What I mean is that we need to define our own Drupal Test API (Like making all the test classes extending DrupalTestCase) so if at some point it's not working for us anymore we can just drop in a different test framework.

Also it may be good to have separated tests for pure Drupal API tests and for functional tests (the ones needing page loading and a browser like engine), which will allow us to use other tools for that ones, Maybe in the future we can even use some js capable testing engine ...

So, short summary, ok for simple test just but we better use our own testing api (and this will allow us to just start writing tests now, not waiting months for the perfect testing framework to be there..)

March 20, 2008 - 14:34
tjholowaychuk:

Sounds like a great step to take. In my opinion even longer than a year would not be an issue at all as we have not even begun adopting Drupal 6 due to many of our favorite modules not supporting it yet. Also I would like to have time to get some of my ideas ready for Drupal 7 as well.

March 20, 2008 - 17:04
Jeff Eaton:

The push to bring automated testing to Drupal is definitely exciting. After working on a couple of projects that took different routes to that goal, I think there are some important rules to remember that there's a big difference between a 'test script simulator' -- something that, say, uses the UI to create a node and publish it -- and API level unit tests. Both are needed if we're to have anything approaching complete coverage.

The 'test script' style unit tests are best at capturing the steps to reproduce a given defect, to ensure it doesn't reappear (I.E., the infamous unchechable checkbox issues with FAPI). The API-level unit tests are what can be used to ensure that things continue working the way we expect throughout Drupal's codebase when a change is made.
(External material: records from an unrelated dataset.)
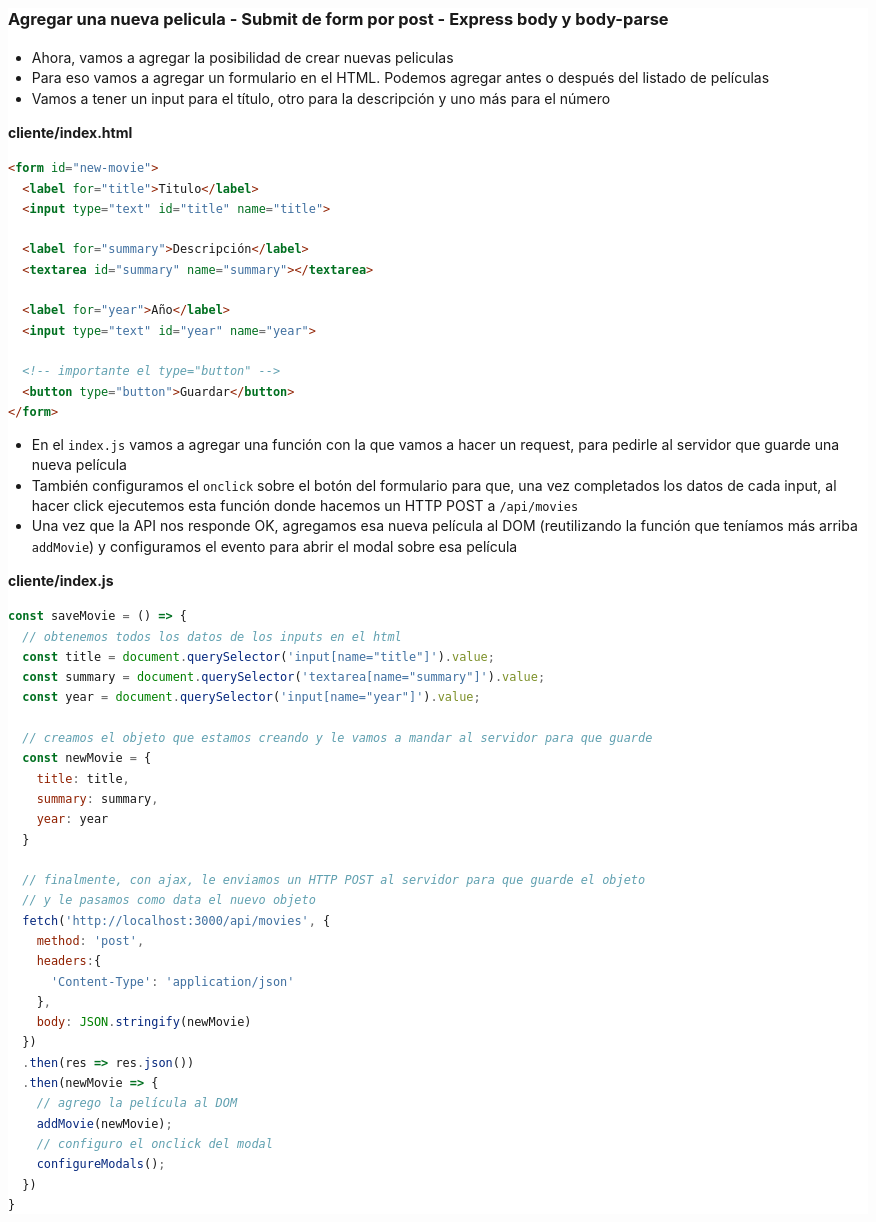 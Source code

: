 ### Agregar una nueva pelicula - Submit de form por post - Express body y body-parse
* Ahora, vamos a agregar la posibilidad de crear nuevas peliculas
* Para eso vamos a agregar un formulario en el HTML. Podemos agregar antes o después del listado de películas
* Vamos a tener un input para el título, otro para la descripción y uno más para el número

**cliente/index.html**
```html
<form id="new-movie">
  <label for="title">Titulo</label>
  <input type="text" id="title" name="title">

  <label for="summary">Descripción</label>
  <textarea id="summary" name="summary"></textarea>

  <label for="year">Año</label>
  <input type="text" id="year" name="year">

  <!-- importante el type="button" -->
  <button type="button">Guardar</button>
</form>
```

* En el `index.js` vamos a agregar una función con la que vamos a hacer un request, para pedirle al servidor que guarde una nueva película
* También configuramos el `onclick` sobre el botón del formulario para que, una vez completados los datos de cada input, al hacer click ejecutemos esta función donde hacemos un HTTP POST a `/api/movies`
* Una vez que la API nos responde OK, agregamos esa nueva película al DOM (reutilizando la función que teníamos más arriba `addMovie`) y configuramos el evento para abrir el modal sobre esa película

**cliente/index.js**
```js
const saveMovie = () => {
  // obtenemos todos los datos de los inputs en el html
  const title = document.querySelector('input[name="title"]').value;
  const summary = document.querySelector('textarea[name="summary"]').value;
  const year = document.querySelector('input[name="year"]').value;

  // creamos el objeto que estamos creando y le vamos a mandar al servidor para que guarde
  const newMovie = {
    title: title,
    summary: summary,
    year: year
  }

  // finalmente, con ajax, le enviamos un HTTP POST al servidor para que guarde el objeto
  // y le pasamos como data el nuevo objeto
  fetch('http://localhost:3000/api/movies', {
    method: 'post',
    headers:{
      'Content-Type': 'application/json'
    },
    body: JSON.stringify(newMovie)
  })
  .then(res => res.json())
  .then(newMovie => {
    // agrego la película al DOM
    addMovie(newMovie);
    // configuro el onclick del modal
    configureModals();
  })
}

```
Most of the tests I see being written write now are the 'automated test script' variety, and they're testing positives ('can I create a node?') rather than negatives ('when I create a node with X options, using Y steps, does defect Z show up?'). These are useful as smoke tests for general functionality, but they'll really give us a false sense of security if we treat them as the be-all end-all.